Escuché el llanto de la Sra Silvia, me pareció
medio hipócrita, porque desde que estoy aquí duermen en piezas separadas y ni
palabra se cruzan.
—Mañana mismo lo
echo, Victoria, debo salvar el nombre de esta familia.
El Señor se fue
ese mismo día. La Señora lloraba y lloraba y cada tanto decía: —Los chicos se
fueron a Buenos Aires y vivo acá yo solita, con Amparo que será una pobre
chica, pero además de hacer todo me acompaña y me cepilla el pelo, elogia mi
entereza y me prepara diez pañuelos blancos por día, para que llore lo que yo
quiera.
—Sra Silvia, si
me da usted un tiempecito, le voy a decir lo que me pasa.
La mujer asintió
con una sonrisa.
—Estoy en estado
interesante, Ud no lo notó porque su llanto no le permitió ver más que los
abandonos, pero en dos meses, Señora Silvia, será Abuela, lo que llevo en mi
panza es su nieto. Hijo del Señorito, que un día se confundió pensando que era
su novia.
La mujer de
inmediato le dijo: —Te lo compro, Amparito, diremos que yo soy la madre, le mando
dinero a los tuyos para que compren una casa y lo que se les ocurra.
Amparito se tomó
de la panza. —Pero Sra Silvia, es lo único que es mío y ya lo amo como si
hubiera nacido.
La Sra Silvia le
dijo que si no le daba aquel niño, ella se suicidaba.
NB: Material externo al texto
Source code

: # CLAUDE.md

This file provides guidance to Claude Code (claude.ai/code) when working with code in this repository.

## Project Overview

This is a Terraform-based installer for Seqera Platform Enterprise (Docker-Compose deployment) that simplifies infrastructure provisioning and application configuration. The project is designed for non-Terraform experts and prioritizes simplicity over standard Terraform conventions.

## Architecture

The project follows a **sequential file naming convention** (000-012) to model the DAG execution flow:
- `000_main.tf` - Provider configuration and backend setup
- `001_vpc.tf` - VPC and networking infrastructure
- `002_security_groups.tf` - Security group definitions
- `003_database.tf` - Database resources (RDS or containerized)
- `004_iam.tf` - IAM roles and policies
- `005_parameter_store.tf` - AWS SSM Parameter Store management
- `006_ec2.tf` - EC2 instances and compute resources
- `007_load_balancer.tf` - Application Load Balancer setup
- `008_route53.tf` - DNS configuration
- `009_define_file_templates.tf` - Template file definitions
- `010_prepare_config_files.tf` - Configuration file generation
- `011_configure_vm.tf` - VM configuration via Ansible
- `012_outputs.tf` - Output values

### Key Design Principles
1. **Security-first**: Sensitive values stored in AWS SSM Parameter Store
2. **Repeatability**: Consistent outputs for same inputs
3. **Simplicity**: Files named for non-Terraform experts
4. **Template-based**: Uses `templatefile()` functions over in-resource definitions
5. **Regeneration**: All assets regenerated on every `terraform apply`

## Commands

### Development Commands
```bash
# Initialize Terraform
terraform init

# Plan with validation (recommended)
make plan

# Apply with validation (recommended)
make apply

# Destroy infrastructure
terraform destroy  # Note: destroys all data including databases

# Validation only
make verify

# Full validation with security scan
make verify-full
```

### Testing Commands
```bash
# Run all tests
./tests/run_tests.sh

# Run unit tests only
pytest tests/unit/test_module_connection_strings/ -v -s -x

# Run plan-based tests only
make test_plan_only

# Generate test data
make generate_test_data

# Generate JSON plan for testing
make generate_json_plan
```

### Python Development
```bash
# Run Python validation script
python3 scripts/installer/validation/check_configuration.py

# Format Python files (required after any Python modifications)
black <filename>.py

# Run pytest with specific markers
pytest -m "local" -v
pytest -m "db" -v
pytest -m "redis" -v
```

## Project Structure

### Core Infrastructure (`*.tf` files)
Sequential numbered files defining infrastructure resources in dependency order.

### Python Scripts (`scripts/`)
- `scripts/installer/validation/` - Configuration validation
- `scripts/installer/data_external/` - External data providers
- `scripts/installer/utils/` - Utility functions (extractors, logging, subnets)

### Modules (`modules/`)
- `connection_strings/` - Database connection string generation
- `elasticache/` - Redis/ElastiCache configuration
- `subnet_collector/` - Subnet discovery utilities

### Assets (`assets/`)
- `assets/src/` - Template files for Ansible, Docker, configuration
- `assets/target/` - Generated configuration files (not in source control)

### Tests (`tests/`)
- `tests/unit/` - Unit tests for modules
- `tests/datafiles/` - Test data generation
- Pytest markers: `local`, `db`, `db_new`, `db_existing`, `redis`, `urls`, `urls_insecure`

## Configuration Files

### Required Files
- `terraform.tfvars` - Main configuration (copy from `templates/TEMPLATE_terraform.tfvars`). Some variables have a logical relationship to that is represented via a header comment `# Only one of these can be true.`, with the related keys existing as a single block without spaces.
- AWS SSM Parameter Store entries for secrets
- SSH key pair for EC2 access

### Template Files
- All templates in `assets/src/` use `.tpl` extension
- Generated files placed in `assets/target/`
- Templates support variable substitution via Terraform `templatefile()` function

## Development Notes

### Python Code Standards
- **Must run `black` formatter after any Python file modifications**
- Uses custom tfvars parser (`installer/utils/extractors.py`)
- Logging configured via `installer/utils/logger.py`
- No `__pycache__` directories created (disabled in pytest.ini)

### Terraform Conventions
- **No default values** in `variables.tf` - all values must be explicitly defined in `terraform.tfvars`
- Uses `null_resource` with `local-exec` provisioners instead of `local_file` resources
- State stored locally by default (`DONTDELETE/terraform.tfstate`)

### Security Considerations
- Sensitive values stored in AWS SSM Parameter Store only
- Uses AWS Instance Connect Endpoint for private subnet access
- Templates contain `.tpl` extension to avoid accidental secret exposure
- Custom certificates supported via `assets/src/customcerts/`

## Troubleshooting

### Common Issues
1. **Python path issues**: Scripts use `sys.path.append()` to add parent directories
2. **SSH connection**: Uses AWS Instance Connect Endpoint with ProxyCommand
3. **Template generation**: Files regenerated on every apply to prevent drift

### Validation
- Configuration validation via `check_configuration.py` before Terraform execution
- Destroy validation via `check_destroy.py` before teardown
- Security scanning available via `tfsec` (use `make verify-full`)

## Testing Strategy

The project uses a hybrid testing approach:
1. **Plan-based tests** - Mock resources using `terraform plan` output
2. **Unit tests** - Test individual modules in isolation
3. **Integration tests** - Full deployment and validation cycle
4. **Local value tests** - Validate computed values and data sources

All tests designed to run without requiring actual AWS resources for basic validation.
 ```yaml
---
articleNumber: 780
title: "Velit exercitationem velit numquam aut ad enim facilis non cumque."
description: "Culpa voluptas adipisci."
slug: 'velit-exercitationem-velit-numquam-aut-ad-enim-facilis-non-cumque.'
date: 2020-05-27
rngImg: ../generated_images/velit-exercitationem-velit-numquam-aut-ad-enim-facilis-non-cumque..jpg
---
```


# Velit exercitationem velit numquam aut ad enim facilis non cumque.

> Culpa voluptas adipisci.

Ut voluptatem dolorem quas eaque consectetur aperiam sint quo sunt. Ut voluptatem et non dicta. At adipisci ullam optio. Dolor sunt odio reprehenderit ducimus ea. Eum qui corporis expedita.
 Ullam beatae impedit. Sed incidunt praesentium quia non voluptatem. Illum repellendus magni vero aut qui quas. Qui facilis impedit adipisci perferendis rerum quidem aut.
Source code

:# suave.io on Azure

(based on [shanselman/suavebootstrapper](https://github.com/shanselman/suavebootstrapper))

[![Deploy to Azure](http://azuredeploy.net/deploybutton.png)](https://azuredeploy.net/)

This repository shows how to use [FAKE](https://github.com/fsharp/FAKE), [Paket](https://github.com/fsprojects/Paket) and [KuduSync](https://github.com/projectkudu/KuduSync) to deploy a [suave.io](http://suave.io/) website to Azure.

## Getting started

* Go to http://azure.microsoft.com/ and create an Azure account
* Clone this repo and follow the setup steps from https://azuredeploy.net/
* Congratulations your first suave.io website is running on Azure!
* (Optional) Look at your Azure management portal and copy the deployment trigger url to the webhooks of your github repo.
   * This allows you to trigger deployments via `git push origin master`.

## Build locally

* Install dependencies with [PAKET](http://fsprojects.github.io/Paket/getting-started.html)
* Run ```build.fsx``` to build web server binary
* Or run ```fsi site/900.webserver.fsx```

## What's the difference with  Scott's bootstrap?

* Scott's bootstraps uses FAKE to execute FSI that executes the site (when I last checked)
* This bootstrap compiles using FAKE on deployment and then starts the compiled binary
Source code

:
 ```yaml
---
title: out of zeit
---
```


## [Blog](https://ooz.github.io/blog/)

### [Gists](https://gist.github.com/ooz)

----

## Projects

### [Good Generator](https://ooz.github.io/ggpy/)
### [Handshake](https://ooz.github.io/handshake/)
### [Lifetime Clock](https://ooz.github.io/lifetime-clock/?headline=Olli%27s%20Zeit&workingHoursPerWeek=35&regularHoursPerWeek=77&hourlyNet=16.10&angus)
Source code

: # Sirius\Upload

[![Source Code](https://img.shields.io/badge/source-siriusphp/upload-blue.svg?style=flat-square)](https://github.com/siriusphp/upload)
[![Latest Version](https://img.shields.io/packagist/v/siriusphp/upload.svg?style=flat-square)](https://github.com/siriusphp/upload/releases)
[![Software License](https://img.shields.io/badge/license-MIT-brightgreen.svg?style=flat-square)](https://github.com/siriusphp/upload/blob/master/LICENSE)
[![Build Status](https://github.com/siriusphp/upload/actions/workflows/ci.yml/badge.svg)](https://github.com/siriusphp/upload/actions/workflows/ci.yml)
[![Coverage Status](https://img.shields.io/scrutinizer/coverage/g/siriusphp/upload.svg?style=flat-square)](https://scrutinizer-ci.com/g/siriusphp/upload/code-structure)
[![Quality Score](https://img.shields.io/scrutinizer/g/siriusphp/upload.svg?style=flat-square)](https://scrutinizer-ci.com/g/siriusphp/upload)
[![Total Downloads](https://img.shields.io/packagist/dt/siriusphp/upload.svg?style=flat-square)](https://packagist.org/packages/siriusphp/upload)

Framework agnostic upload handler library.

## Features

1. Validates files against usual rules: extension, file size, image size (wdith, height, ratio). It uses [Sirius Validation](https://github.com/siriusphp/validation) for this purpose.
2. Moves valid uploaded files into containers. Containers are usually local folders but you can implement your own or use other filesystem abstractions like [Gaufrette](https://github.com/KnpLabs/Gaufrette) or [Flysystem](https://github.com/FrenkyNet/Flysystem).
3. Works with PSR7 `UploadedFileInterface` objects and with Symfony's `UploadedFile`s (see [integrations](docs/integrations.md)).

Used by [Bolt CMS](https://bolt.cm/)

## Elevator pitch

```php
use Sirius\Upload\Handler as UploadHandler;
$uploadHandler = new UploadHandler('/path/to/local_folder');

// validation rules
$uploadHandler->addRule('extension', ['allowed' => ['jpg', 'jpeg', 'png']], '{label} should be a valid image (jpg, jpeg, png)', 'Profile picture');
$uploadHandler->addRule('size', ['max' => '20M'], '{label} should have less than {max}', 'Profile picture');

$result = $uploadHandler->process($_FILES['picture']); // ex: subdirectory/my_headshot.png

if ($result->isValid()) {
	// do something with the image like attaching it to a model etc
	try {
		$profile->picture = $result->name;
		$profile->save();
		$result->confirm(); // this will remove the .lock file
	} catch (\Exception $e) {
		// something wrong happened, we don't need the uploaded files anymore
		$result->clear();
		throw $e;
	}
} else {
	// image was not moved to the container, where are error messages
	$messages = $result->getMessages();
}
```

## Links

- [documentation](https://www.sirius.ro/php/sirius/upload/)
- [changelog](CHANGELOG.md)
Amparito la abrazó y le
dio permiso para decirles a su gente y a todas sus amigas, que era la madre de
ese bebé.
—Le pido Señora,
que me deje darle la teta y dormir en una cuna, que si usted lo permite, estará
en medio de nuestras camas.
Por primera vez
la Señora Silvia, dejó de llorar y durmió como si fuera una almohada, sobre la
panza de Amparo. Tal vez fue la providencia, el bebé salió blanquito y con
ojitos celestes y el pelo era rojo como el sol del amanecer.